Second, the court held that even if the Administration had a compelling interest in remediating specific past discrimination, the 8(a) program was not narrowly tailored to combatting discrimination. The court reasoned that SFFA “reaffirms that racially conscious government programs must have ‘a logical end point,’” but that the 8(a) program “has no termination date.” Further, the court believed the 8(a) program to be both underinclusive and overinclusive. It was underinclusive, the court reasoned, because it used what SFFA referred to as “imprecise” racial categories to determine “who qualifies for the rebuttable presumption”; the program excluded “Central Asian Americans and Arab Americans [who] have faced significant discrimination,” and viewed “Hasidic Jews who have faced similarly appalling discrimination [as] ineligible for the rebuttable presumption.” The court perceived the program to be overinclusive because it “swe[pt] broadly by including anyone from the specified minority groups, regardless of the industry in which they operate.” The court therefore enjoined the Government from using the rebuttable presumption of social disadvantage in administering the SBA’s 8(a) program.

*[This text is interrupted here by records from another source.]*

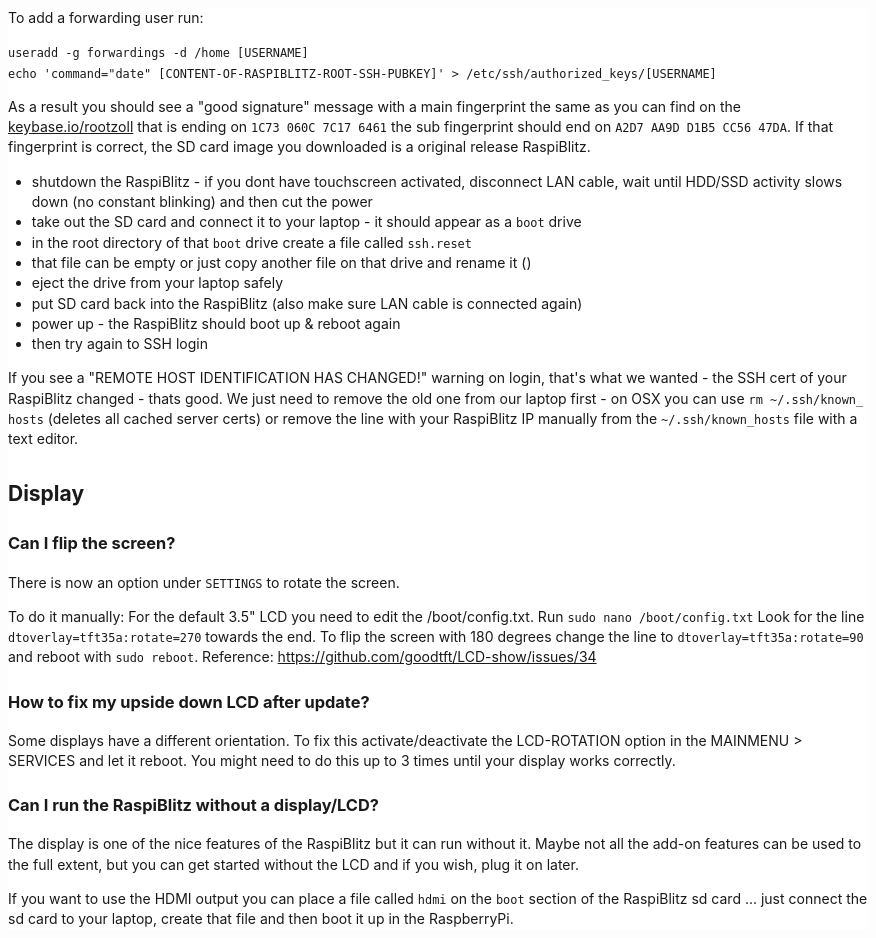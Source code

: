 To add a forwarding user run:
```
useradd -g forwardings -d /home [USERNAME]
echo 'command="date" [CONTENT-OF-RASPIBLITZ-ROOT-SSH-PUBKEY]' > /etc/ssh/authorized_keys/[USERNAME]
```

As a result you should see a "good signature" message with a main fingerprint the same as you can find on the [keybase.io/rootzoll](https://keybase.io/rootzoll) that is ending on `1C73 060C 7C17 6461` the sub fingerprint should end on `A2D7 AA9D D1B5 CC56 47DA`. If that fingerprint is correct, the SD card image you downloaded is a original release RaspiBlitz.

- shutdown the RaspiBlitz - if you dont have touchscreen activated, disconnect LAN cable, wait until HDD/SSD activity slows down (no constant blinking) and then cut the power
- take out the SD card and connect it to your laptop - it should appear as a `boot` drive
- in the root directory of that `boot` drive create a file called `ssh.reset`
- that file can be empty or just copy another file on that drive and rename it ()
- eject the drive from your laptop safely
- put SD card back into the RaspiBlitz (also make sure LAN cable is connected again)
- power up - the RaspiBlitz should boot up & reboot again
- then try again to SSH login

If you see a "REMOTE HOST IDENTIFICATION HAS CHANGED!" warning on login, that's what we wanted - the SSH cert of your RaspiBlitz changed - thats good. We just need to remove the old one from our laptop first - on OSX you can use `rm ~/.ssh/known_hosts` (deletes all cached server certs) or remove the line with your RaspiBlitz IP manually from the `~/.ssh/known_hosts` file with a text editor.

## Display

### Can I flip the screen?

There is now an option under `SETTINGS` to rotate the screen.

To do it manually: For the default 3.5" LCD you need to edit the /boot/config.txt. Run `sudo nano /boot/config.txt`
Look for the line `dtoverlay=tft35a:rotate=270` towards the end. To flip the screen with 180 degrees change the line to `dtoverlay=tft35a:rotate=90` and reboot with `sudo reboot`. Reference: https://github.com/goodtft/LCD-show/issues/34

### How to fix my upside down LCD after update?

Some displays have a different orientation. To fix this activate/deactivate the LCD-ROTATION option in the MAINMENU > SERVICES and let it reboot. You might need to do this up to 3 times until your display works correctly.

### Can I run the RaspiBlitz without a display/LCD?

The display is one of the nice features of the RaspiBlitz but it can run without it. Maybe not all the add-on features can be used to the full extent, but you can get started without the LCD and if you wish, plug it on later.

If you want to use the HDMI output you can place a file called `hdmi` on the `boot` section of the RaspiBlitz sd card ... just connect the sd card to your laptop, create that file and then boot it up in the RaspberryPi.
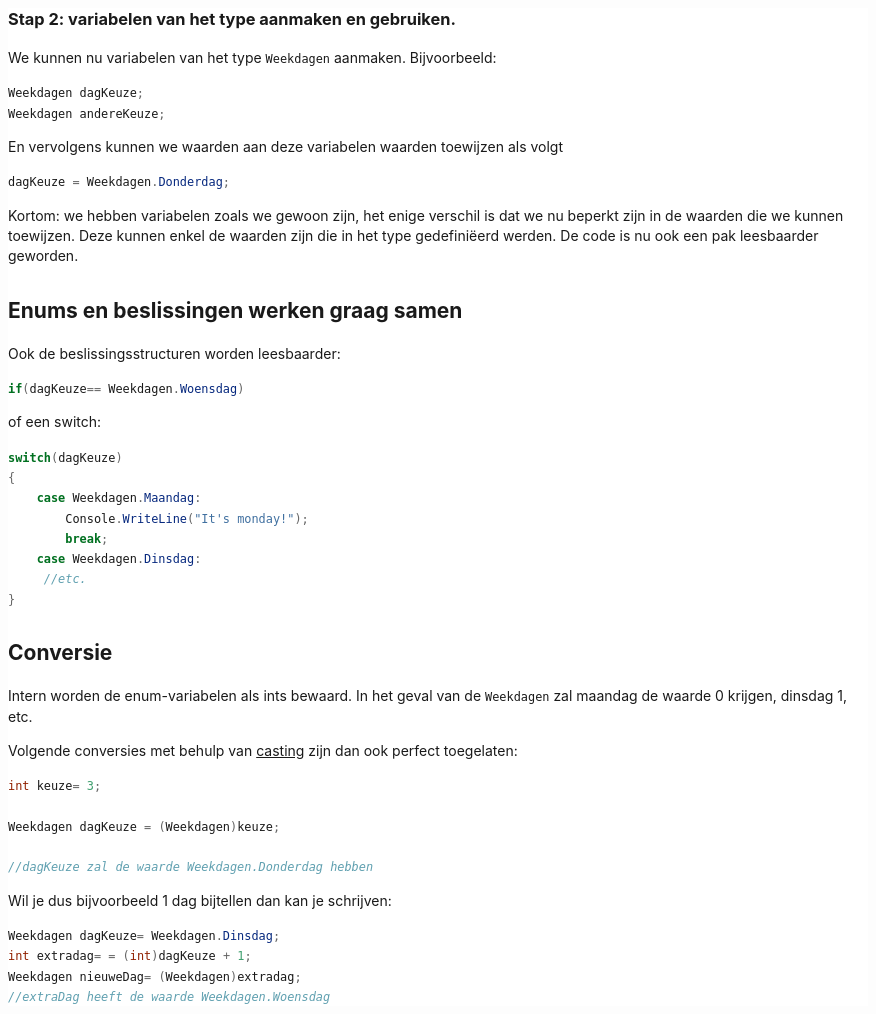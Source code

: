 ### Stap 2: variabelen van het type aanmaken en gebruiken.
We kunnen nu variabelen van het type ``Weekdagen`` aanmaken. Bijvoorbeeld:
```csharp
Weekdagen dagKeuze;
Weekdagen andereKeuze;
```

En vervolgens kunnen we waarden aan deze variabelen waarden toewijzen als volgt
```csharp
dagKeuze = Weekdagen.Donderdag;
```

Kortom: we hebben variabelen zoals we gewoon zijn, het enige verschil is dat we nu beperkt zijn in de waarden die we kunnen toewijzen. Deze kunnen enkel de waarden zijn die in het type gedefiniëerd werden. De code is nu ook een pak leesbaarder geworden.

## Enums en beslissingen werken graag samen
Ook de beslissingsstructuren worden leesbaarder:
```csharp
if(dagKeuze== Weekdagen.Woensdag)
```
of een switch:
```csharp
switch(dagKeuze)
{
    case Weekdagen.Maandag:
        Console.WriteLine("It's monday!");
        break;
    case Weekdagen.Dinsdag:
     //etc.
}
```

## Conversie
Intern worden de enum-variabelen als ints bewaard. In het geval van de ``Weekdagen`` zal maandag de waarde 0 krijgen, dinsdag 1, etc.

Volgende conversies met behulp van [casting](../2a_data/4_converteren_casting.md) zijn dan ook perfect toegelaten:
```csharp
int keuze= 3;

Weekdagen dagKeuze = (Weekdagen)keuze;

//dagKeuze zal de waarde Weekdagen.Donderdag hebben
```
Wil je dus bijvoorbeeld 1 dag bijtellen dan kan je schrijven:
```csharp
Weekdagen dagKeuze= Weekdagen.Dinsdag;
int extradag= = (int)dagKeuze + 1;
Weekdagen nieuweDag= (Weekdagen)extradag;
//extraDag heeft de waarde Weekdagen.Woensdag
```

2. Existing law governing contracting-discrimination claims against private companies
42 U.S.C. § 1981 (“Section 1981”) prohibits racial discrimination in making and enforcing contracts. To prevail on a Section 1981 claim, a plaintiff must satisfy three elements. First, he must show that the defendant intended to discriminate on the basis of race. Second, he must demonstrate that the racial discrimination “interfered with a contractual interest,” Denny v. Elizabeth Arden Salons, Inc., 456 F.3d 427, 435 (4th Cir. 2006)—for example, that there was a “refusal to enter into a contract with someone” on the basis of race, or an “offer to make a contract only on discriminatory terms,” Patterson v. McLean Credit Union, 491 U.S. 164, 176–77 (1989). See also, e.g., Domino’s Pizza, Inc. v. McDonald, 546 U.S. 470, 476 (2006) (Section 1981 “offers relief when racial discrimination blocks the creation of a contractual relationship, as well as when racial discrimination impairs an existing contractual relationship.”). Third, a plaintiff must establish that race discrimination was a “but-for” cause of his injury. Comcast Corp. v. Nat’l Ass’n of African Am.-Owned Media, 140 S. Ct. 1009, 1019 (2020).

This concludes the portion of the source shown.